1. In this exercise, you will see how to rollback or commit transactions. By default PostgreSQL commits each SQL statement as soon as it is submitted. To prevent the transaction from committing immediately, you have to issue a command begin; to tell PostgreSQL to not commit immediately. You can issue any number of SQL statements after this, and then either commit; to commit the transaction, or rollback; to rollback the transaction. To see the effect, execute the following commands one at a time begin ; select * from student where name = 'Tanaka';
ID Name Dept_name Tot_Cred
--------------------------------------------------
98988 Tanaka Biology 120
delete from student where name = 'Tanaka';
Query returned successfully: one row affected, 234 ms execution time.

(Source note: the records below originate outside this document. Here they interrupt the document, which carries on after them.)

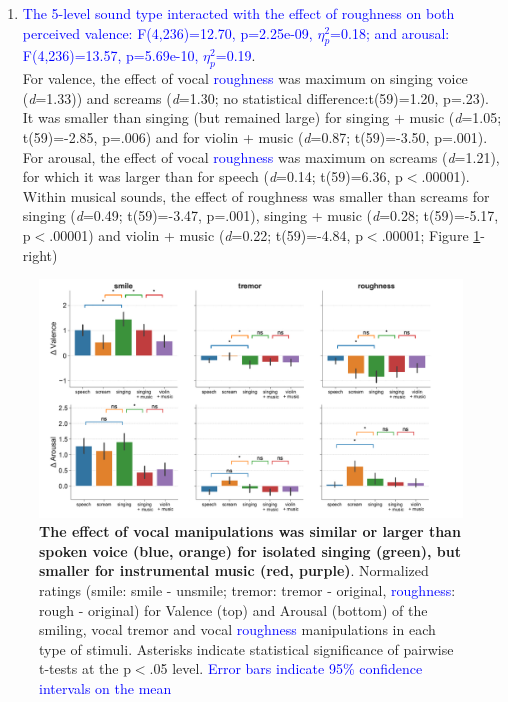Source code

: \documentclass[openacc]{rsprocb_new}%
\begin{document}
\begin{enumerate}
 \item \textcolor{blue}{The 5-level sound type interacted with the effect of roughness on both perceived valence: F(4,236)=12.70, p=2.25e-09, $\eta_p^2$=0.18; and arousal: F(4,236)=13.57, p=5.69e-10, $\eta_p^2$=0.19}.\\ For valence, the effect of vocal \textcolor{blue}{roughness} was maximum on singing voice (\emph{d}=1.33)) and screams (\emph{d}=1.30; no statistical difference:t(59)=1.20, p=.23). It was smaller than singing (but remained large) for singing + music (\emph{d}=1.05; t(59)=-2.85, p=.006) and for violin + music (\emph{d}=0.87; t(59)=-3.50, p=.001).\\ For arousal, the effect of vocal \textcolor{blue}{roughness} was maximum on screams (\emph{d}=1.21), for which it was larger than for speech (\emph{d}=0.14; t(59)=6.36, p$<$.00001). Within musical sounds, the effect of roughness was smaller than screams for singing (\emph{d}=0.49; t(59)=-3.47, p=.001), singing + music (\emph{d}=0.28; t(59)=-5.17, p$<$.00001) and violin + music (\emph{d}=0.22; t(59)=-4.84, p$<$.00001; Figure \ref{sound_type}-right)  
\end{enumerate}
\vskip -15pt

\begin{figure}[htbp]
\centerline{\includegraphics[width=\textwidth]{pics/Figure_3.pdf}}
\caption{{\bf The effect of vocal manipulations was similar or larger than spoken voice (blue, orange) for isolated singing (green), but smaller for instrumental music (red, purple)}. Normalized ratings  (smile: smile - unsmile; tremor: tremor - original, \textcolor{blue}{roughness}: rough - original) for Valence (top) and Arousal (bottom) of the smiling, vocal tremor and vocal \textcolor{blue}{roughness} manipulations in each type of stimuli. Asterisks indicate statistical significance of pairwise t-tests at the p$<$.05 level. \textcolor{blue}{Error bars indicate 95\% confidence intervals on the mean}}
\label{sound_type}
\end{figure}
\end{document}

select * from student where name = 'Tanaka';
Total query runtime: 15 ms.
0 rows retrieved.
rollback;
NOTICE: there is no transaction in progress
Query returned successfully with no result in 16 ms.
select * from student where name = 'Tanaka';
ID Name Dept_name Tot_Cred
----------------------------------------------------------------------------
98988 Tanaka Biology 120
In the above example it explains the importance of begin and rollback used together; I have shown output after performing every command. And later have explained the observation.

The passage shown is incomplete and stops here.